Archbishop J. Michael Miller brings prayers to the Catholic Charities Men’s Hostel just before Christmas. “It’s really a beautify ministry that you are carrying out,” he told shelter workers. The 108 beds at the shelter are filled every night of the year. Nicholas Elbers

Homeless find no room at the inn

By  Nicholas Elbers, Canadian Catholic News
  • January 3, 2024

VANCOUVER -- For many of the downtrodden who find themselves filling the 108 beds each night at Vancouver’s Catholic Charities Men’s Shelter, it’s a devastating cycle that an ever-worsening economy just won’t let them exit.

The shelter can only provide a temporary home for 90 days before guests must move on. For Operating Manager Solomon Atta, the most challenging part of his job is asking homeless men to leave when the 90 days are up.

Many of the men make a circuit of local shelters, staying for the maximum amount of time before moving on to the next place that will have them. Eventually, they can return to the Catholic Charities shelter. It’s a cycle that some men have continued for over a decade, said Solomon.

Staff paint a grim picture that shows the state of homelessness in Vancouver — and elsewhere in post-pandemic Canada — and the essential role the shelter plays in the worsening economy. As the elderly are finding it increasingly difficult to survive on a fixed income, many end up homeless after the death of a spouse removes half their fixed income.

Recuperative Care Manager Thiago Camargo said the 108-bed shelter is operating at capacity every night, with the average age of residents around 51 — a number that increases every year.

The shelter, next to St. Paul’s Hospital, is unique in the Lower Mainland because its third floor provides 26 respite beds for high-risk patients who need a place to recover from surgeries or other significant health complications.

Unlike the other guests, third-floor residents are not required to leave the shelter during the day. Although the respite floor isn’t a medical space, it provides the men with a stable environment and meals while staff help them with basic human and health needs like medication and appointment reminders. After they’re discharged, the shelter finds them stable housing, for example, retirement housing in the case of the elderly.

Referrals for respite beds come from local hospitals, who remain connected with the men while they stay at the shelter. It’s up to Camargo to determine if the shelter will be suitable for their needs.

Although most referrals come from St.

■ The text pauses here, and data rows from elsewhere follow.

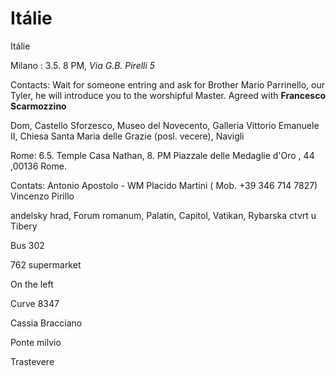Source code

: # Itálie

Itálie 

Milano : 3.5. 8 PM, *Via G.B. Pirelli 5*

Contacts:
Wait for someone entring and ask for Brother Mario Parrinello, our Tyler, he will introduce you to the worshipful Master.
Agreed with **Francesco Scarmozzino**

Dom, Castello Sforzesco, Museo del Novecento, Galleria Vittorio Emanuele II, Chiesa Santa Maria delle Grazie (posl. vecere), Navigli

Rome: 6.5. Temple Casa Nathan, 8. PM
Piazzale delle Medaglie d'Oro , 44 ,00136 Rome.

Contats:
Antonio Apostolo - WM Placido Martini ( Mob. +39 346 714 7827)
Vincenzo Pirillo

andelsky hrad, Forum romanum, Palatin, Capitol, Vatikan, Rybarska ctvrt u Tibery

Bus 302

762 supermarket 

On the left 

Curve 8347

Cassia Bracciano 

Ponte milvio

Trastevere 

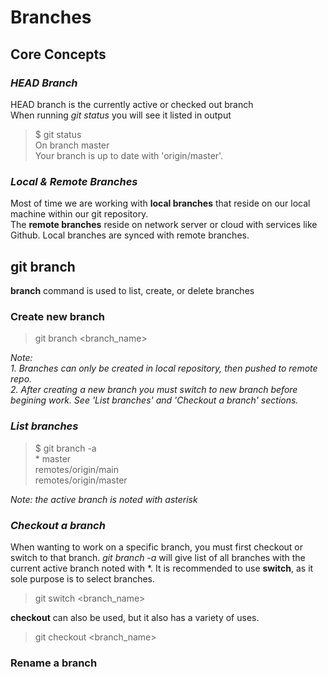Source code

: # Branches


## **Core Concepts**

### *HEAD Branch*
HEAD branch is the currently active or checked out branch  
When running *git status* you will see it listed in output

> $ git status  
> On branch master  
> Your branch is up to date with 'origin/master'.

### *Local & Remote Branches*

Most of time we are working with **local branches** that reside on our local machine within our git repository.  
The **remote branches** reside on network server or cloud with services like Github.
Local branches are synced with remote branches.


## **git branch**
**branch** command is used to list, create, or delete branches


### Create new branch

> git branch \<branch_name\>

*Note:*   
*1. Branches can only be created in local repository, then pushed to remote repo.*  
*2. After creating a new branch you must switch to new branch before begining work. See 'List branches' and 'Checkout a branch' sections.*    


### *List branches*

> $ git branch -a  
> \* master  
> remotes/origin/main  
> remotes/origin/master  

*Note: the active branch is noted with asterisk*  


### *Checkout a branch*

When wanting to work on a specific branch, you must first checkout or switch to that branch. *git branch -a* will give list of all branches with the current active branch noted with \*.
It is recommended to use **switch**, as it sole purpose is to select branches.

> git switch \<branch_name\>

**checkout** can also be used, but it also has a variety of uses.

> git checkout \<branch_name\>



### Rename a branch

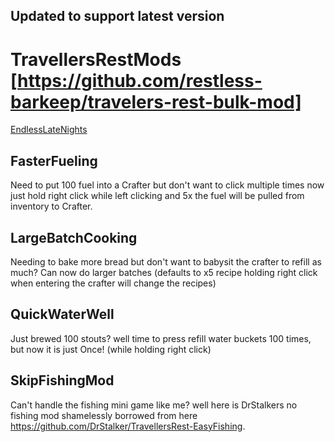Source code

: ## Updated to support latest version

# TravellersRestMods [https://github.com/restless-barkeep/travelers-rest-bulk-mod]

[EndlessLateNights](EndlessLateNights/readme.md)

## FasterFueling

Need to put 100 fuel into a Crafter but don't want to click multiple times now just hold right click while left clicking and 5x the fuel will be pulled from inventory to Crafter.

## LargeBatchCooking

Needing to bake more bread but don't want to babysit the crafter to refill as much? Can now do larger batches (defaults to x5 recipe holding right click when entering the crafter will change the recipes)

## QuickWaterWell

Just brewed 100 stouts? well time to press refill water buckets 100 times, but now it is just Once! (while holding right click)

## SkipFishingMod

Can't handle the fishing mini game like me? well here is DrStalkers no fishing mod shamelessly borrowed from here https://github.com/DrStalker/TravellersRest-EasyFishing.




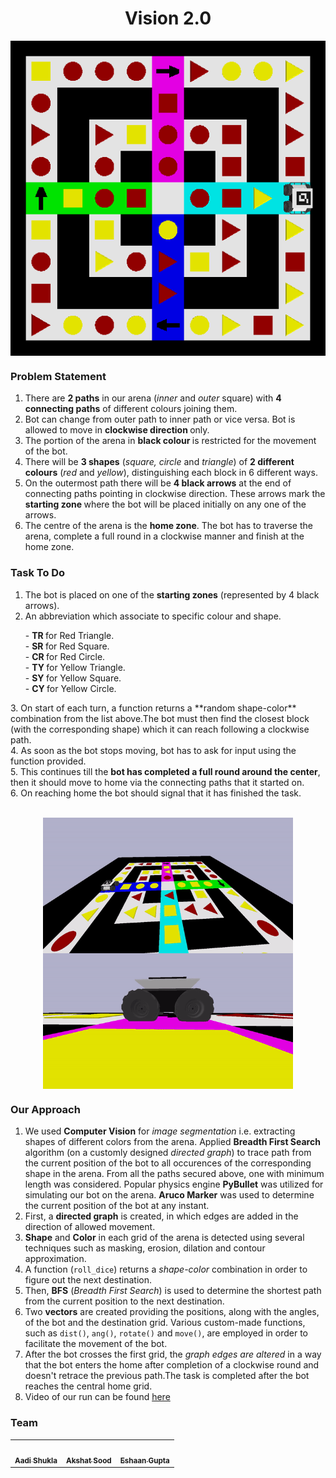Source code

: <html>
<body>
    
<h1 align=center> Vision 2.0 </h1>
    
<p align=center>
    <img align=center src="media/bot-with-arena.png">
</p>
    
<h3> Problem Statement</h3>

1. There are <b>2 paths</b> in our arena (<i>inner</i> and <i>outer</i> square) with <b>4 connecting paths</b> of different colours joining them. <br>
2. Bot can change from outer path to inner path or vice versa. Bot is allowed to move in <b> clockwise direction </b> only. 
3. The portion of the arena in <b> black colour </b> is restricted for the movement of the bot. <br>
4. There will be <b>3 shapes</b> (<i>square, circle</i> and <i>triangle</i>) of <b>2 different colours</b> (<i>red</i> and <i>yellow</i>), distinguishing each block in 6 different ways. <br>
5. On the outermost path there will be <b>4 black arrows</b> at the end of connecting paths pointing in clockwise direction. These arrows mark the <b> starting zone </b> where the bot will be placed initially on any one of the arrows. <br>
6. The centre of the arena is the <b>home zone</b>. The bot has to traverse the arena, complete a full round in a clockwise manner and finish at the home zone. <br>

<h3> Task To Do</h3>

1. The bot is placed on one of the <b>starting zones</b> (represented by 4 black arrows). <br>
2. An abbreviation which associate to specific colour and shape. <br>
  <ul>
   - <b> TR </b> for Red Triangle. <br>
   - <b> SR </b> for Red Square. <br>
   - <b> CR </b> for Red Circle. <br>
   - <b> TY </b> for Yellow Triangle. <br>
   - <b> SY </b> for Yellow Square. <br>
   - <b> CY </b> for Yellow Circle. <br>
 </ul>
3. On start of each turn, a function returns a **random shape-color** combination from the list above.The bot must then find the closest block (with the corresponding shape) which it can reach following a clockwise path. <br>
4. As soon as the bot stops moving, bot has to ask for input using the function provided. <br>
5. This continues till the <b>bot has completed a full round around the center</b>, then it should move to home via the connecting paths that it started on. <br>
6. On reaching home the bot should signal that it has finished the task. <br>
<br>
<p align=center>
    <img align=center src = "media/arena.gif" alt = "Arena" width = "400">
    <img align=center src = "media/husky.gif" alt = "Bot" width = "400"> 
</p>
    
<h3> Our Approach </h3>
    
1. We used <b> Computer Vision</b> for <i>image segmentation</i> i.e. extracting shapes of different colors from the arena. Applied <b>Breadth First Search</b> algorithm (on a customly designed <i>directed graph</i>) to trace path from the current position of the bot to all occurences of the corresponding shape in the arena. From all the paths secured above, one with minimum length was considered. Popular physics engine <b>PyBullet</b> was utilized for simulating our bot on the arena. <b>Aruco Marker</b> was used to determine the current position of the bot at any instant. <br>
2. First, a <b>directed graph</b> is created, in which edges are added in the direction of allowed movement. <br>
3. <b>Shape</b> and <b>Color</b> in each grid of the arena is detected using several techniques such as masking, erosion, dilation and contour approximation.<br>
4. A function (<code>roll_dice</code>) returns a <i>shape-color</i> combination in order to figure out the next destination. <br>
5. Then, <b>BFS</b> (<i>Breadth First Search</i>) is used to determine the shortest path from the current position to the next destination. <br>
6. Two <b>vectors</b> are created providing the positions, along with the angles, of the bot and the destination grid. Various custom-made functions, such as <code>dist()</code>, <code>ang()</code>, <code>rotate()</code> and <code>move()</code>, are employed in order to facilitate the movement of the bot. <br>
7. After the bot crosses the first grid, the <i>graph edges are altered</i> in a way that the bot enters the home after completion of a clockwise round and doesn't retrace the previous path.The task is completed after the bot reaches the central home grid.<br>
8. Video of our run can be found [here](https://youtu.be/CxlYF0vOuJw)
    
<h3>Team</h3>
    
<table>
   <td align="center">
      <a href="https://github.com/Aadi1110">
         <img src="https://avatars2.githubusercontent.com/u/60649618?s=460&v=4" width="100px;" alt=""/>
         <br />
         <sub>
            <b>Aadi Shukla</b>
         </sub>
      </a>
      <br />
   </td>
   <td align="center">
      <a href="https://github.com/Akshatsood2249">
         <img src="https://avatars3.githubusercontent.com/u/68052998?s=400&u=d83d34a2596dc22bef460e3545e76469d2c72ad9&v=4" width="100px;" alt=""/>
         <br />
         <sub>
            <b>Akshat Sood</b>
         </sub>
      </a>
      <br />
   </td>
   <td align="center">
      <a href="https://github.com/Caesar71">
         <img src="https://avatars3.githubusercontent.com/u/60649622?s=460&u=be11d2f1873dc0b4aa044051cfb9389857225f83&v=4" width="100px;" alt=""/>
         <br />
         <sub>
            <b>Eshaan Gupta</b>
         </sub>
      </a>
      <br />
   </td>
</table>
 
</body>
</html>
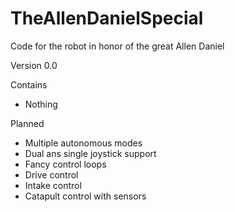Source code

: # TheAllenDanielSpecial
Code for the robot in honor of the great Allen Daniel

Version 0.0

Contains 
 - Nothing
 
Planned
 - Multiple autonomous modes
 - Dual ans single joystick support
 - Fancy control loops
 - Drive control
 - Intake control
 - Catapult control with sensors
 
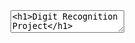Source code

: <textarea>
<h1>Digit Recognition Project</h1>

<p>This project is a digit recognition system using neural networks and logistic regression. It includes a GUI for digit recognition, and scripts for training models on the MNIST dataset.</p>

<h2>Table of Contents</h2>
<ul>
    <li>Requirements</li>
    <li>Installation</li>
    <li>Usage</li>
    <li>Project Structure</li>
    <li>Training Models</li>
    <li>Data Preparation</li>
    <li>License</li>
</ul>

<h2>Requirements</h2>
<ul>
    <li>Python: 3.10.11</li>
    <li>scikit-learn: 1.5.1</li>
    <li>numpy: 1.26.4</li>
    <li>Pillow: 10.4.0</li>
    <li>joblib: 1.4.2</li>
    <li>pandas: 2.2.2</li>
    <li>tensorflow: 2.16.2</li>
    <li>keras: 3.4.1</li>
</ul>

<h2>Installation</h2>
<ol>
    <li>Clone the repository:
        <pre>
            git clone https://github.com/yourusername/digit-recognition.git
            cd digit-recognition
        </pre>
    </li>
    <li>Create and activate a virtual environment:
        <pre>
            python -m venv venv
            source venv/bin/activate  # On Windows: venv\Scripts\activate
        </pre>
    </li>
    <li>Install the required dependencies:
        <pre>
            pip install -r requirements.txt
        </pre>
    </li>
</ol>

<h2>Usage</h2>
<ol>
    <li><strong>Start the GUI Application:</strong>
        <pre>
            python main.py
        </pre>
    </li>
    <li><strong>Train Models:</strong>
        <ul>
            <li>Train the neural network model:
                <pre>
                    python model_nn.py
                </pre>
            </li>
            <li>Train the logistic regression model:
                <pre>
                    python train_model.py
                </pre>
            </li>
        </ul>
    </li>
</ol>

<h2>Project Structure</h2>
<pre>
digit-recognition/
│
├── src/
│   ├── gui.py
│   ├── model_nn.py
│   ├── train_model.py
│   ├── data_preparation.py
│   └── ...
│
├── models/
│   └── ... (trained models saved here)
│
├── main.py
├── requirements.txt
└── README.md
</pre>

<h2>Training Models</h2>

<h3>Neural Network Model</h3>
<p>To train the neural network model, run the <code>model_nn.py</code> script. This script will:</p>
<ul>
    <li>Load and preprocess the MNIST dataset.</li>
    <li>Train a neural network model using Keras.</li>
    <li>Evaluate and save the model.</li>
</ul>
<pre>
python model_nn.py
</pre>

<h3>Logistic Regression Model</h3>
<p>To train the logistic regression model, run the <code>train_model.py</code> script. This script will:</p>
<ul>
    <li>Load and preprocess the MNIST dataset.</li>
    <li>Train a logistic regression model using scikit-learn.</li>
    <li>Evaluate and save the model.</li>
</ul>
<pre>
python train_model.py
</pre>

<h2>Data Preparation</h2>
<p>The <code>data_preparation.py</code> script handles loading, preprocessing, and balancing the MNIST dataset. The dataset is normalized and split into training and testing sets.</p>

<h2>License</h2>
<p>This project is licensed under the MIT License. See the LICENSE file for details.</p>
</textarea>
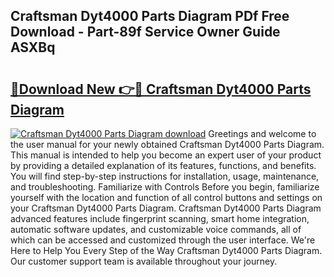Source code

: ## Craftsman Dyt4000 Parts Diagram PDf Free Download - Part-89f Service Owner Guide ASXBq

# <h2><a href="http://dfhfhx.blite.top/?on=Craftsman+Dyt4000+Parts+Diagram">🔗Download New 👉🔴 Craftsman Dyt4000 Parts Diagram</a></h2>

[![Craftsman Dyt4000 Parts Diagram download](https://i.imgur.com/lujVjoI.png)](http://dfhfhx.blite.top/?on=Craftsman+Dyt4000+Parts+Diagram)
Greetings and welcome to the user manual for your newly obtained Craftsman Dyt4000 Parts Diagram. This manual is intended to help you become an expert user of your product by providing a detailed explanation of its features, functions, and benefits. You will find step-by-step instructions for installation, usage, maintenance, and troubleshooting. Familiarize with Controls Before you begin, familiarize yourself with the location and function of all control buttons and settings on your Craftsman Dyt4000 Parts Diagram. Craftsman Dyt4000 Parts Diagram advanced features include fingerprint scanning, smart home integration, automatic software updates, and customizable voice commands, all of which can be accessed and customized through the user interface. We're Here to Help You Every Step of the Way Craftsman Dyt4000 Parts Diagram. Our customer support team is available throughout your journey.
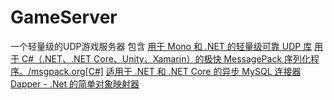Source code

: # GameServer
一个轻量级的UDP游戏服务器
包含
[用于 Mono 和 .NET 的轻量级可靠 UDP 库](https://github.com/RevenantX/LiteNetLib)
[用于 C#（.NET、.NET Core、Unity、Xamarin）的极快 MessagePack 序列化程序。/msgpack.org[C#]](https://github.com/neuecc/MessagePack-CSharp)
[适用于 .NET 和 .NET Core 的异步 MySQL 连接器](https://github.com/mysql-net/MySqlConnector)
[Dapper - .Net 的简单对象映射器](https://github.com/DapperLib/Dapper)
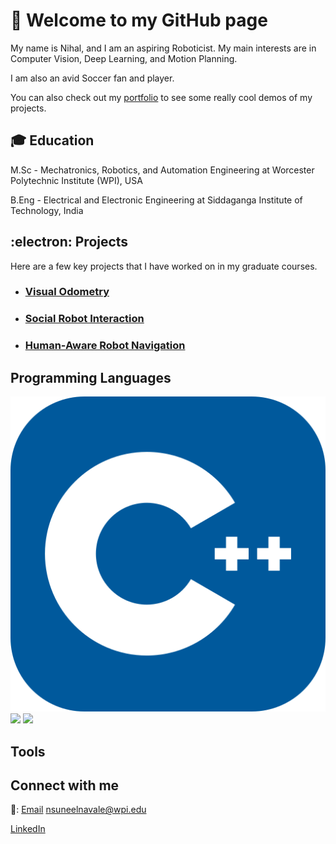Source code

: # 🤖  Welcome to my GitHub page 

My name is Nihal, and I am an aspiring Roboticist. My main interests are in Computer Vision, Deep Learning, and Motion Planning.

I am also an avid Soccer fan and player.

You can also check out my [portfolio](www.nihalnavale.com) to see some really cool demos of my projects.
## 🎓 Education

M.Sc - Mechatronics, Robotics, and Automation Engineering at Worcester Polytechnic Institute (WPI), USA

B.Eng - Electrical and Electronic Engineering at Siddaganga Institute of Technology, India

## :electron: Projects
Here are a few key projects that I have worked on in my graduate courses.

* ### [Visual Odometry](https://github.com/NIHALNAVALE/Visual-Odometry)

* ### [Social Robot Interaction](https://github.com/NIHALNAVALE/social_robot_navigation)

* ### [Human-Aware Robot Navigation](https://github.com/NIHALNAVALE/human_aware_robot_navigation)

## Programming Languages

<img src="./CPP.svg"> <img src="./Python-Light.svg"> <img src="./ROS-Light.svg">

## Tools

## Connect with me

📧: [Email](nsuneelnavale@wpi.edu) nsuneelnavale@wpi.edu

[LinkedIn](https://www.linkedin.com/in/nihal-navale/)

Paul’s or Vancouver General Hospital, an increasing number have been coming from the Fraser Valley as news of the shelter’s service spreads. There are an estimated 2,000 shelter beds across the Lower Mainland, which Camargo estimates is 3,000 short of what’s needed. 

Vancouver Archbishop J. Michael Miller was a special guest at the shelter just before Christmas. He brought with him a gift they could use: a Christmas blessing. Gathering in prayer with employees, Miller offered his appreciation and encouragement for their work.

“We thank you all for being God’s instruments (at the shelter),” he said. “It’s really a beautiful ministry that you are carrying out. (The men) need your smiles and your compassion.”

After wishing them a “blessed and wonderful” Christmas season, the Archbishop toured the facility with members of the management team, who described the operations at the Comox Street facility.

A perennial problem has been employee turnover. With clients who can be difficult and hours that are challenging, burnout is high among its 40 employees. The shelter is currently hiring for several positions, including a general manager.